In today's screencast I explore Mindreef's Coral, a new tool for collaborative development of web services. As you'll see and hear in the screencast, that collaboration can include:

A project architect who specifies a new service (using any WSDL construction tool), checks the WSDL against public and internal standards, and creates simple unit tests that illustrate how the service is expected to behave;

A developer who takes the architect's executable specification, runs it under simulation, and then begins swapping out stubs for real implementations;

A support engineer who captures XML messages from internal and external systems, replays them in the Coral simulator, identifies reproducible success and failure scenarios, packages them up as problem reports, and routes them to the development team.
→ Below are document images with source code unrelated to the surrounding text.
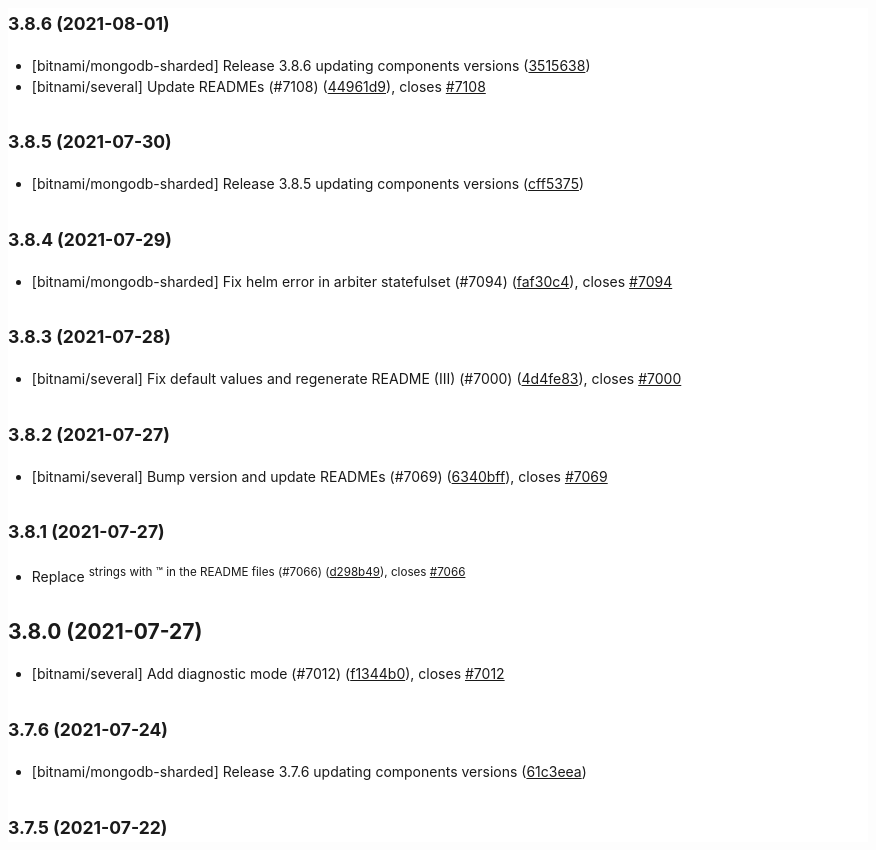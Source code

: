 ## <small>3.8.6 (2021-08-01)</small>

* [bitnami/mongodb-sharded] Release 3.8.6 updating components versions ([3515638](https://github.com/bitnami/charts/commit/35156388b3fb3722a517ab1f319ae05b60fd9917))
* [bitnami/several] Update READMEs (#7108) ([44961d9](https://github.com/bitnami/charts/commit/44961d9cdfae1b0d06808124c4b47e8adc3de146)), closes [#7108](https://github.com/bitnami/charts/issues/7108)

## <small>3.8.5 (2021-07-30)</small>

* [bitnami/mongodb-sharded] Release 3.8.5 updating components versions ([cff5375](https://github.com/bitnami/charts/commit/cff5375fad7b173a5de22c9094e60e84f030a43d))

## <small>3.8.4 (2021-07-29)</small>

* [bitnami/mongodb-sharded] Fix helm error in arbiter statefulset (#7094) ([faf30c4](https://github.com/bitnami/charts/commit/faf30c45506b32d84a6764545232073b83257d00)), closes [#7094](https://github.com/bitnami/charts/issues/7094)

## <small>3.8.3 (2021-07-28)</small>

* [bitnami/several] Fix default values and regenerate README (III) (#7000) ([4d4fe83](https://github.com/bitnami/charts/commit/4d4fe8320775922d17c88abc6e16d146a4dabdae)), closes [#7000](https://github.com/bitnami/charts/issues/7000)

## <small>3.8.2 (2021-07-27)</small>

* [bitnami/several] Bump version and update READMEs (#7069) ([6340bff](https://github.com/bitnami/charts/commit/6340bff66f93c8c797bda3ca0842e4bf770059f1)), closes [#7069](https://github.com/bitnami/charts/issues/7069)

## <small>3.8.1 (2021-07-27)</small>

* Replace <sup> strings with &trade; in the README files (#7066) ([d298b49](https://github.com/bitnami/charts/commit/d298b4996da33c9580c2594e6dc8ad665dd0ebab)), closes [#7066](https://github.com/bitnami/charts/issues/7066)

## 3.8.0 (2021-07-27)

* [bitnami/several] Add diagnostic mode (#7012) ([f1344b0](https://github.com/bitnami/charts/commit/f1344b0361c5a93bf971d08f0fc64d3c8588cbf9)), closes [#7012](https://github.com/bitnami/charts/issues/7012)

## <small>3.7.6 (2021-07-24)</small>

* [bitnami/mongodb-sharded] Release 3.7.6 updating components versions ([61c3eea](https://github.com/bitnami/charts/commit/61c3eea6e28ac463517ff43858f95759d30d6f37))

## <small>3.7.5 (2021-07-22)</small>
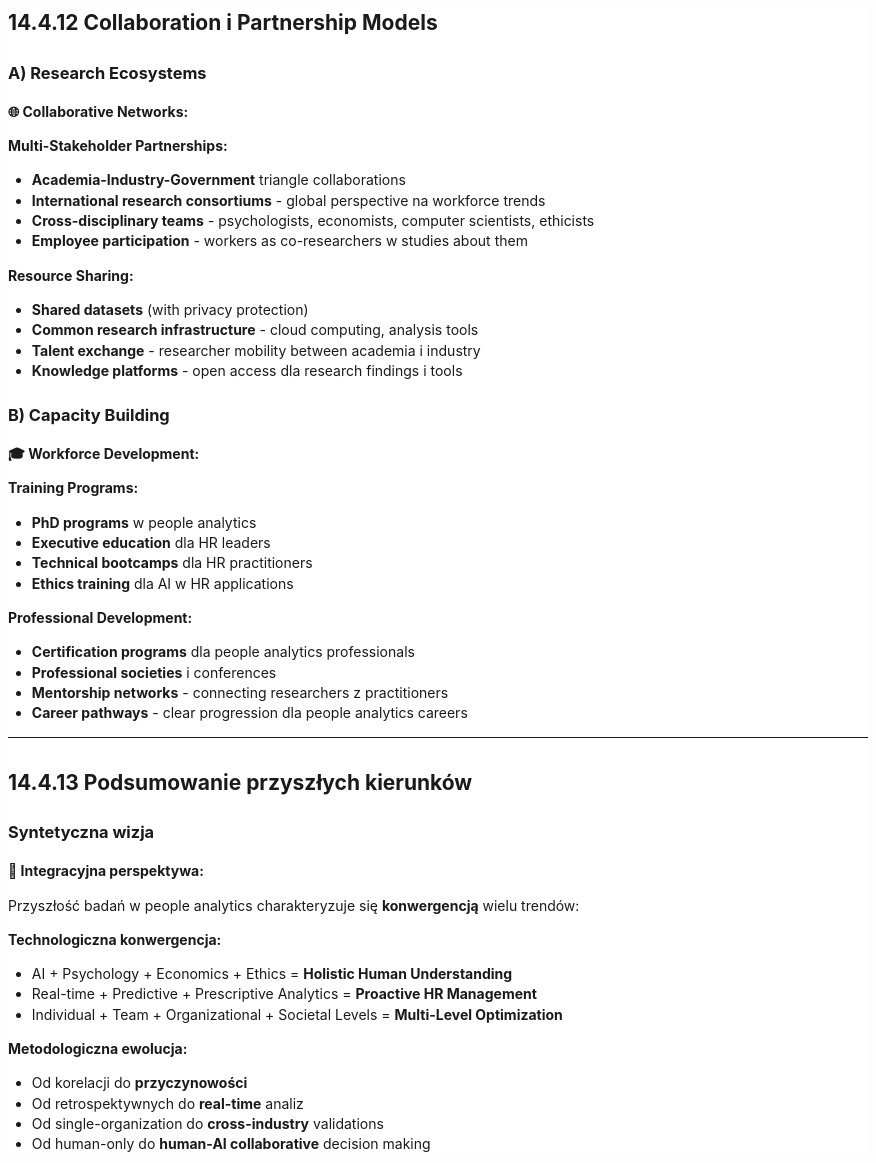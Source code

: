 
## 14.4.12 Collaboration i Partnership Models

### A) Research Ecosystems

**🌐 Collaborative Networks:**

**Multi-Stakeholder Partnerships:**
- **Academia-Industry-Government** triangle collaborations
- **International research consortiums** - global perspective na workforce trends
- **Cross-disciplinary teams** - psychologists, economists, computer scientists, ethicists
- **Employee participation** - workers as co-researchers w studies about them

**Resource Sharing:**
- **Shared datasets** (with privacy protection)
- **Common research infrastructure** - cloud computing, analysis tools
- **Talent exchange** - researcher mobility between academia i industry
- **Knowledge platforms** - open access dla research findings i tools

### B) Capacity Building

**🎓 Workforce Development:**

**Training Programs:**
- **PhD programs** w people analytics
- **Executive education** dla HR leaders
- **Technical bootcamps** dla HR practitioners
- **Ethics training** dla AI w HR applications

**Professional Development:**
- **Certification programs** dla people analytics professionals
- **Professional societies** i conferences
- **Mentorship networks** - connecting researchers z practitioners
- **Career pathways** - clear progression dla people analytics careers

---

## 14.4.13 Podsumowanie przyszłych kierunków

### Syntetyczna wizja

**🔮 Integracyjna perspektywa:**

Przyszłość badań w people analytics charakteryzuje się **konwergencją** wielu trendów:

**Technologiczna konwergencja:**
- AI + Psychology + Economics + Ethics = **Holistic Human Understanding**
- Real-time + Predictive + Prescriptive Analytics = **Proactive HR Management**
- Individual + Team + Organizational + Societal Levels = **Multi-Level Optimization**

**Metodologiczna ewolucja:**
- Od korelacji do **przyczynowości**
- Od retrospektywnych do **real-time** analiz
- Od single-organization do **cross-industry** validations
- Od human-only do **human-AI collaborative** decision making
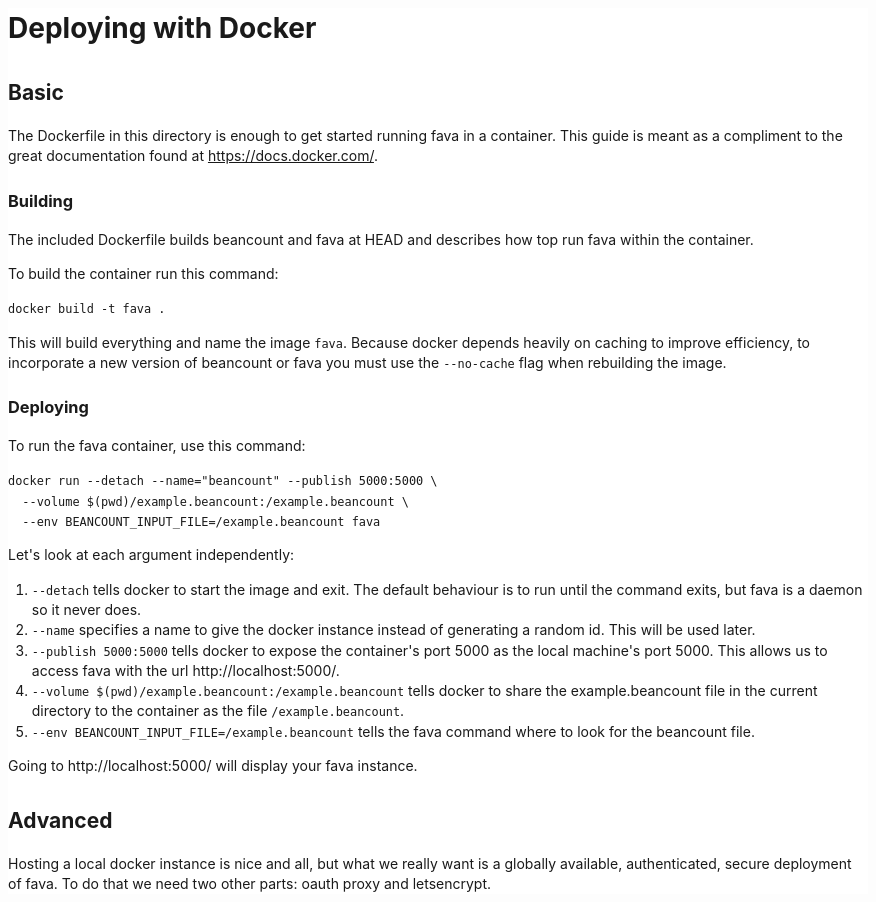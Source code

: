 # Deploying with Docker

## Basic

The Dockerfile in this directory is enough to get started running fava in a
container.  This guide is meant as a compliment to the great documentation
found at https://docs.docker.com/.

### Building

The included Dockerfile builds beancount and fava at HEAD and describes how top
run fava within the container.

To build the container run this command:

```
docker build -t fava .
```

This will build everything and name the image `fava`.  Because docker depends
heavily on caching to improve efficiency, to incorporate a new version of
beancount or fava you must use the `--no-cache` flag when rebuilding the image.

### Deploying

To run the fava container, use this command:

```
docker run --detach --name="beancount" --publish 5000:5000 \
  --volume $(pwd)/example.beancount:/example.beancount \
  --env BEANCOUNT_INPUT_FILE=/example.beancount fava
```

Let's look at each argument independently:

1. `--detach` tells docker to start the image and exit.  The default behaviour
   is to run until the command exits, but fava is a daemon so it never does.
1. `--name` specifies a name to give the docker instance instead of generating
   a random id. This will be used later.
1. `--publish 5000:5000` tells docker to expose the container's port 5000 as
   the local machine's port 5000.  This allows us to access fava with the url
   http://localhost:5000/.
1. `--volume $(pwd)/example.beancount:/example.beancount` tells docker to share
   the example.beancount file in the current directory to the container as the
   file `/example.beancount`.
1. `--env BEANCOUNT_INPUT_FILE=/example.beancount` tells the fava command where
   to look for the beancount file.

Going to http://localhost:5000/ will display your fava instance.

## Advanced

Hosting a local docker instance is nice and all, but what we really want is a
globally available, authenticated, secure deployment of fava.  To do that we
need two other parts: oauth proxy and letsencrypt.
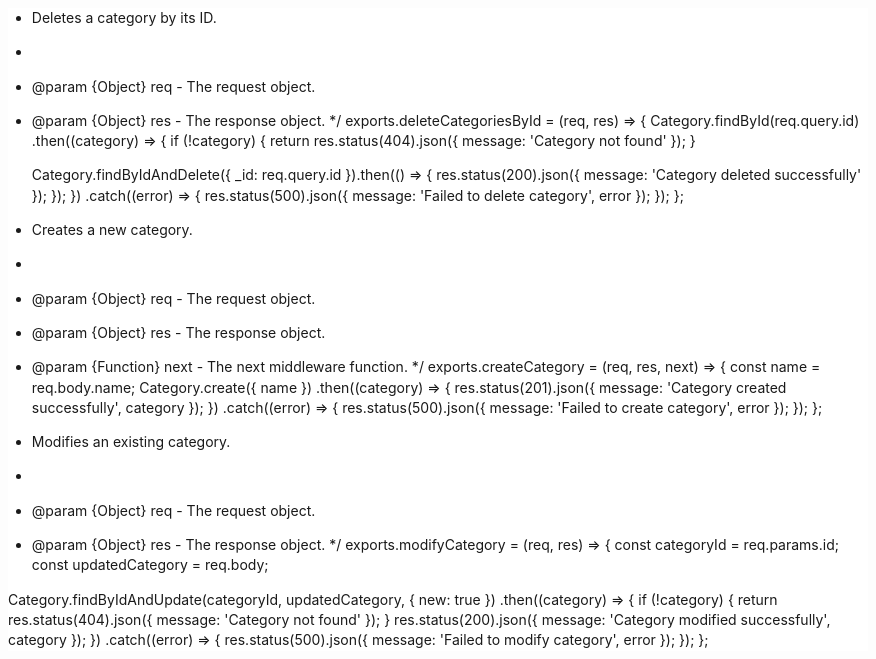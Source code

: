 
 * Deletes a category by its ID.
 *
 * @param {Object} req - The request object.
 * @param {Object} res - The response object.
 */
exports.deleteCategoriesById = (req, res) => {
  Category.findById(req.query.id)
    .then((category) => {
      if (!category) {
        return res.status(404).json({ message: 'Category not found' });
      }

      Category.findByIdAndDelete({ _id: req.query.id }).then(() => {
        res.status(200).json({ message: 'Category deleted successfully' });
      });
    })
    .catch((error) => {
      res.status(500).json({ message: 'Failed to delete category', error });
    });
};


 * Creates a new category.
 *
 * @param {Object} req - The request object.
 * @param {Object} res - The response object.
 * @param {Function} next - The next middleware function.
 */
exports.createCategory = (req, res, next) => {
  const name = req.body.name;
  Category.create({ name })
    .then((category) => {
      res.status(201).json({ message: 'Category created successfully', category });
    })
    .catch((error) => {
      res.status(500).json({ message: 'Failed to create category', error });
    });
};


 * Modifies an existing category.
 *
 * @param {Object} req - The request object.
 * @param {Object} res - The response object.
 */
exports.modifyCategory = (req, res) => {
  const categoryId = req.params.id;
  const updatedCategory = req.body;

  Category.findByIdAndUpdate(categoryId, updatedCategory, { new: true })
    .then((category) => {
      if (!category) {
        return res.status(404).json({ message: 'Category not found' });
      }
      res.status(200).json({ message: 'Category modified successfully', category });
    })
    .catch((error) => {
      res.status(500).json({ message: 'Failed to modify category', error });
    });
};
Debugging service-oriented architecture was a hot topic at our first SOA forum in May. A few weeks later I wrote a column on the topic, and expanded it with a blog entry and a podcast. One of the questions I asked was: "What does test-driven development look like in a service-oriented world?" Tim Ewald was on that panel and, although he dropped some hints, he mostly had to sit on his hands and squirm because Mindreef's answer was still six months away. It's great to finally see what they've been working on.

As customers start using Coral, I'll be curious to hear about their experiences working across organizational borders. In theory the product enables you to record, replay, analyze, simulate, and selectively intermediate XML transactions that touch a mixture of services -- including internal ones that you control and external ones that you don't. How that works out in practice will be fascinating to watch.